Do you remember what it was like experience life for the first time? I don't either. (I know my elementary school music teacher could remember her birth, so I'm sure there are people who remember certain things vividly. I am not one of those people. I don't think many people are.) I imagine there was a lot of curiosity involved in having brand new experiences all the time. I don't spend time with children, so I don't have fun stories or examples of raw curiosity in action. I can only speculate that children, young children, see the world as a place to learn and explore.
While you may feel you do the same, I would argue that you do not put your hand on a hot stove (on purpose) to see what would happen. You are very aware of the dangers of large untamed animals. You would not eat all the candy you could until you couldn't anymore (I admit I assume on this one, but you know the consequences). You've learned a thing or two about the world. So on some level you've stopped being curious about some things. You are no longer curious about what a dog would do if you pulled her tail. You are no longer curious about what a shoe is. You know things. And because you know things, you don't need to reacquaint yourself with all of those things. That would be going backwards and going backwards is not the direction you want to go.
But I know from personal experience that we need a little bit of that curiosity. We don't need it to survive. We can eat the same thing each day, take the same route to work, drive the same speed we always do, go to the same job, talk to the same people. We can live on autopilot and survive. Physical survival is important. But what about mental and emotional survival. With television and social media, mental and emotional survival becomes that much more challenging to obtain.
It's easy to fall into a routine that we didn't create.
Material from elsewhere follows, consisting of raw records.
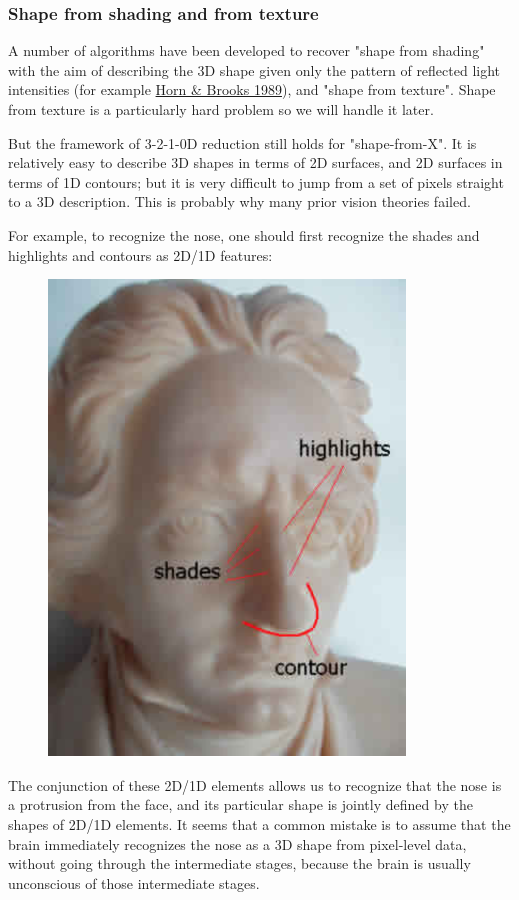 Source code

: \subsubsection{Shape from shading and from texture}

A number of algorithms have been developed to recover "shape from shading" with the aim of describing the 3D shape given only the pattern of reflected light intensities (for example \hyperlink{ref}{Horn \& Brooks 1989}), and "shape from texture". Shape from texture is a particularly hard problem so we will handle it later.

But  the framework of 3-2-1-0D reduction still holds for "shape-from-X". It is relatively easy to describe 3D shapes in terms of  2D surfaces, and 2D surfaces in terms of 1D contours; but it is very difficult to jump from a set of pixels straight to a 3D description. This is probably why many prior vision theories failed.

For example, to recognize the  nose, one should first recognize the shades and highlights and contours as 2D/1D features:

\begin{figure}[H]
\centering
\includegraphics[scale=0.7]{BeethovenAnalysis.png}
\end{figure}

The conjunction of these 2D/1D elements allows us to recognize that the nose is a protrusion from the face, and its particular shape is jointly defined by the shapes of  2D/1D elements. It seems that a common mistake is to assume that the brain immediately recognizes the nose as a 3D shape  from pixel-level data, without going through the intermediate stages, because the brain is usually unconscious of those intermediate stages.

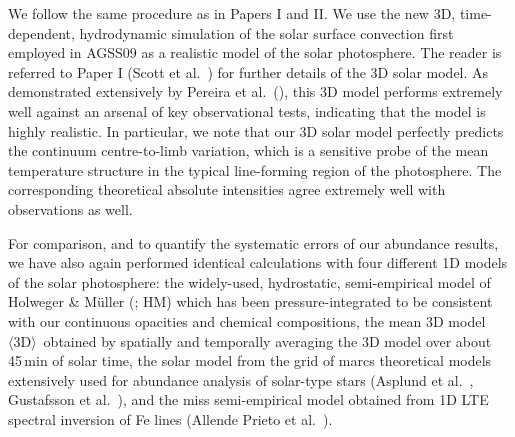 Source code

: \documentclass[traditabstract]{aa}
\newcommand{\oneDAV}{$\langle\mathrm{3D}\rangle$}
\begin{document}
We follow the same procedure as in Papers I and II. We use the new 3D, time-dependent, hydrodynamic simulation of the solar surface convection first employed in AGSS09 as a realistic model of the solar photosphere. The reader is referred to Paper I (Scott et al.\ \cite{AGSS_NaCa}) for further details of the 3D solar model. As demonstrated extensively by  Pereira et al.\ (\cite{pereira_models}), this 3D model performs extremely well against an arsenal of key observational tests, indicating that the model is highly realistic. In particular, we note that our 3D solar model perfectly predicts the continuum centre-to-limb variation, which is a sensitive probe of the mean temperature structure in the typical line-forming region of the photosphere. The corresponding theoretical absolute intensities agree extremely well with observations as well. 

For comparison, and to quantify the systematic errors of our abundance results, we have also again performed identical calculations with four different 1D models of the solar photosphere: the widely-used, hydrostatic, semi-empirical model of Holweger \& M\"{u}ller (\cite{hol}; HM) which has been pressure-integrated to be consistent with our continuous opacities and chemical compositions, the mean 3D model \oneDAV\ obtained by spatially and temporally averaging the 3D model over about 45\,min of solar time, the solar model from the grid of {\sc marcs} theoretical models  extensively used for abundance analysis of solar-type stars  (Asplund et al.\ \cite{asp0}, Gustafsson et al.\ \cite{marcs08}), and the {\sc miss} semi-empirical model obtained from 1D LTE spectral inversion of Fe lines (Allende Prieto et al.\ \cite{alle}).  
\end{document}
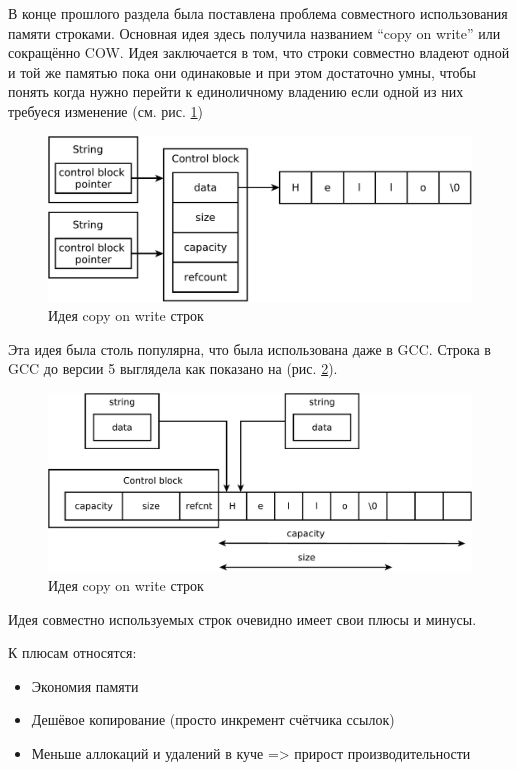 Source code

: \documentclass[a4paper,12pt,oneside]{article}
\begin{document}
В конце прошлого раздела была поставлена проблема совместного использования памяти строками. Основная идея здесь получила названием ``copy on write'' или сокращённо COW. Идея заключается в том, что строки совместно владеют одной и той же памятью пока они одинаковые и при этом достаточно умны, чтобы понять когда нужно перейти к единоличному владению если одной из них требуеся изменение (см. рис. \ref{fig:principal-cow})

\begin{figure}[ht]
\centering
\includegraphics[width=1.0\textwidth]{illustrations/cow-principal-crop.pdf}
\caption{Идея copy on write строк}
\label{fig:principal-cow}
\end{figure}

Эта идея была столь популярна, что была использована даже в GCC. Строка в GCC до версии 5 выглядела как показано на (рис. \ref{fig:string-cow-gcc}).

\begin{figure}[ht]
\centering
\includegraphics[width=1.0\textwidth]{illustrations/string-cow-gcc-crop.pdf}
\caption{Идея copy on write строк}
\label{fig:string-cow-gcc}
\end{figure}

Идея совместно используемых строк очевидно имеет свои плюсы и минусы.

К плюсам относятся:

\begin{itemize}
\item Экономия памяти
\item Дешёвое копирование (просто инкремент счётчика ссылок)
\item Меньше аллокаций и удалений в куче => прирост производительности
\end{itemize}
\end{document}
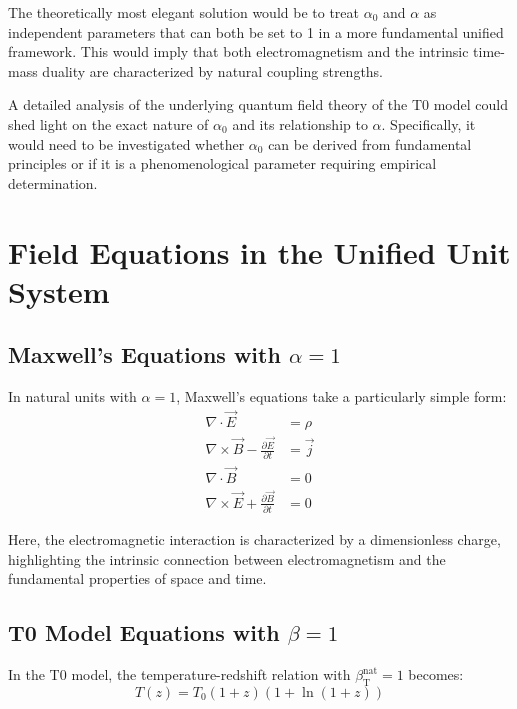 \documentclass[12pt,a4paper]{article}
\newcommand{\betaT}{\beta_{\text{T}}}
\begin{document}
	The theoretically most elegant solution would be to treat \(\alpha_0\) and \(\alpha\) as independent parameters that can both be set to 1 in a more fundamental unified framework. This would imply that both electromagnetism and the intrinsic time-mass duality are characterized by natural coupling strengths.
	
	A detailed analysis of the underlying quantum field theory of the T0 model could shed light on the exact nature of \(\alpha_0\) and its relationship to \(\alpha\). Specifically, it would need to be investigated whether \(\alpha_0\) can be derived from fundamental principles or if it is a phenomenological parameter requiring empirical determination.
	
	\section{Field Equations in the Unified Unit System}
	
	\subsection{Maxwell's Equations with \(\alpha = 1\)}
	
	In natural units with \(\alpha = 1\), Maxwell's equations take a particularly simple form:
	\begin{align}
		\nabla \cdot \vec{E} &= \rho \\
		\nabla \times \vec{B} - \frac{\partial \vec{E}}{\partial t} &= \vec{j} \\
		\nabla \cdot \vec{B} &= 0 \\
		\nabla \times \vec{E} + \frac{\partial \vec{B}}{\partial t} &= 0
	\end{align}
	
	Here, the electromagnetic interaction is characterized by a dimensionless charge, highlighting the intrinsic connection between electromagnetism and the fundamental properties of space and time.
	
	\subsection{T0 Model Equations with \(\beta = 1\)}
	
	In the T0 model, the temperature-redshift relation with \(\betaT^{\text{nat}} = 1\) becomes:
	\begin{equation}
		T(z) = T_0 (1+z)(1+\ln(1+z))
	\end{equation}
	
\end{document}
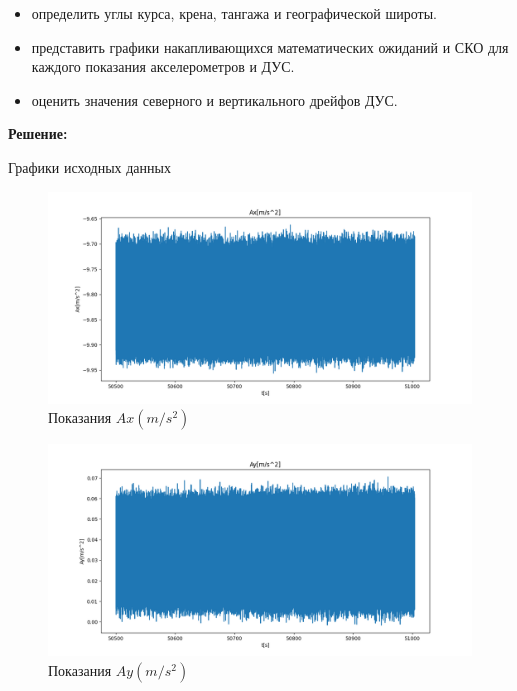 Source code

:\documentclass[a4paper,14pt]{article}
\theoremstyle{plain} %
\theoremstyle{definition} %
\theoremstyle{remark} %
\begin{document}
{\begin{itemize}
    \item определить углы курса, крена, тангажа и географической широты.

    \item представить графики накапливающихся математических ожиданий и СКО для каждого показания акселерометров и ДУС.

    \item оценить значения северного и вертикального дрейфов ДУС.

\end{itemize}
\newpage


\textbf{Решение:}

Графики исходных данных

\begin{figure}[h!]
    \centering
    \includegraphics[width=0.99\linewidth]{Ax.png}
    \caption{Показания $Ax(m/s^2)$}
    \label{fig:ax}
\end{figure}

\begin{figure}[h!]
    \centering
    \includegraphics[width=0.99\linewidth]{Ay.png}
    \caption{Показания $Ay(m/s^2)$}
    \label{fig:ay}
\end{figure}

}
\end{document}
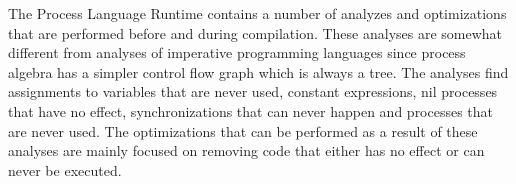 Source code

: 	The Process Language Runtime contains a number of analyzes and optimizations 
	that are performed before and during compilation. These analyses are 
	somewhat different from analyses of imperative programming languages since 
	process algebra has a simpler control flow graph which is always a tree. The 
	analyses find assignments to variables that are never used, constant 
	expressions, nil processes that have no effect, synchronizations that can 
	never happen and processes that are never used. The optimizations that can 
	be performed as a result of these analyses are mainly focused on removing 
	code that either has no effect or can never be executed.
We don't always pick habits designed to enhance our lives. We pick activities that will pass the time quickly and get us to the next day without too much effort. We scroll instagram watching other people share the best moments of their lives. We scroll Netflix or Amazon Prime so we don't have to think anymore. I love a good movie or documentary or tv series. But I will admit that there are loads of times when I watch it in the background as I'm doing another activity (like texting or doing laundry or scrolling the socials). We eat to try to satisfy our soul rather than our stomach. And maybe I'm just talking about me. Maybe I'm the lone wolf in these situations and I ought to pull myself together. Maybe it's not as bad as it seems.
There are many people who live with curiosity and joy and wonder and I want what they have. But, my lack of motivation coupled with my desire to have something I don't have, kind of gets me swimming in circles.
So, in order to preserve and restore what childhood curiosity, imagination, and wonder that is left in me, since adulthood stomped most of it out, I've taken up this blog-posting habit (which I plan to keep around, but based on my track record of sticking with consistent blog-posting, I'm not optimistic about it's continuation). In addition, I'm considering a short story writing habit as well. I want to get to the roots of my curiosity where it's okay to create silly things. I want to paint and take pictures and write random things for the sake of imagination and curiosity. I understand you could make money off of anything. I don't really care. Maybe it will lead to something big hah. But more likely this will all lead to the rediscovery of my curious mind, which is much much more valuable.